··· DATA EXTRACT

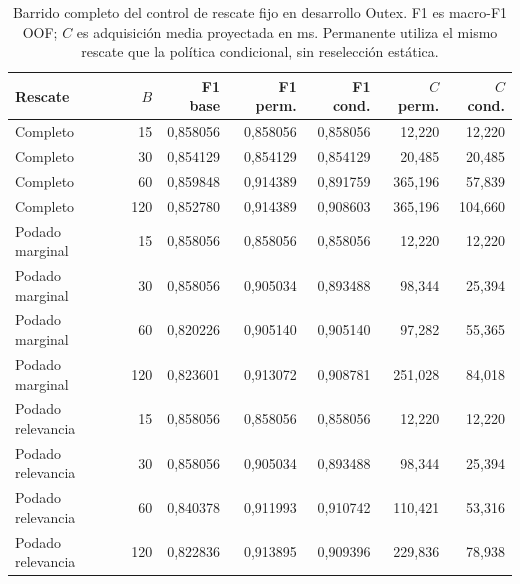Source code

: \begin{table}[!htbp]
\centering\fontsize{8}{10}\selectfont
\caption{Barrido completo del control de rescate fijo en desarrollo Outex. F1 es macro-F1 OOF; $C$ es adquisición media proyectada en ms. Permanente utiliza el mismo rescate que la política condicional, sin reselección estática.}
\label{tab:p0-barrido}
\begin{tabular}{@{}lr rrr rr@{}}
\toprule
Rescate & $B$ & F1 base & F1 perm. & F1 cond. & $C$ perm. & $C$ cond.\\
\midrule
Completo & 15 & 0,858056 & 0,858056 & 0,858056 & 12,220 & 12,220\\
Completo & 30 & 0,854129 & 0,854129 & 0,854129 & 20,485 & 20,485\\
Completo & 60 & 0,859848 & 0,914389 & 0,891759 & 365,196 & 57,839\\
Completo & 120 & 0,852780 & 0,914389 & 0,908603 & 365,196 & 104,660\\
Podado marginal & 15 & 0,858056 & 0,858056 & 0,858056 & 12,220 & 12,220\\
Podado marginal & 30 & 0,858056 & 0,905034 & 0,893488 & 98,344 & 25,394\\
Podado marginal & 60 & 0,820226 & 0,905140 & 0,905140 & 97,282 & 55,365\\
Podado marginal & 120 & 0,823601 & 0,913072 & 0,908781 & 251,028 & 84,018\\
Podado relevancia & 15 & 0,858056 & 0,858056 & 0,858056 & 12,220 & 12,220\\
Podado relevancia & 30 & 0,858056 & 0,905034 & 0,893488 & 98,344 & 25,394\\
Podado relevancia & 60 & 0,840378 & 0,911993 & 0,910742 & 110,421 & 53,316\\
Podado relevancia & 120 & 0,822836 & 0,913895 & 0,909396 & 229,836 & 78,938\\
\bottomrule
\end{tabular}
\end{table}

······

Whenever a line of the material holds the word "Podado", copy it out.

Podado marginal & 15 & 0,858056 & 0,858056 & 0,858056 & 12,220 & 12,220\\
Podado marginal & 30 & 0,858056 & 0,905034 & 0,893488 & 98,344 & 25,394\\
Podado marginal & 60 & 0,820226 & 0,905140 & 0,905140 & 97,282 & 55,365\\
Podado marginal & 120 & 0,823601 & 0,913072 & 0,908781 & 251,028 & 84,018\\
Podado relevancia & 15 & 0,858056 & 0,858056 & 0,858056 & 12,220 & 12,220\\
Podado relevancia & 30 & 0,858056 & 0,905034 & 0,893488 & 98,344 & 25,394\\
Podado relevancia & 60 & 0,840378 & 0,911993 & 0,910742 & 110,421 & 53,316\\
Podado relevancia & 120 & 0,822836 & 0,913895 & 0,909396 & 229,836 & 78,938\\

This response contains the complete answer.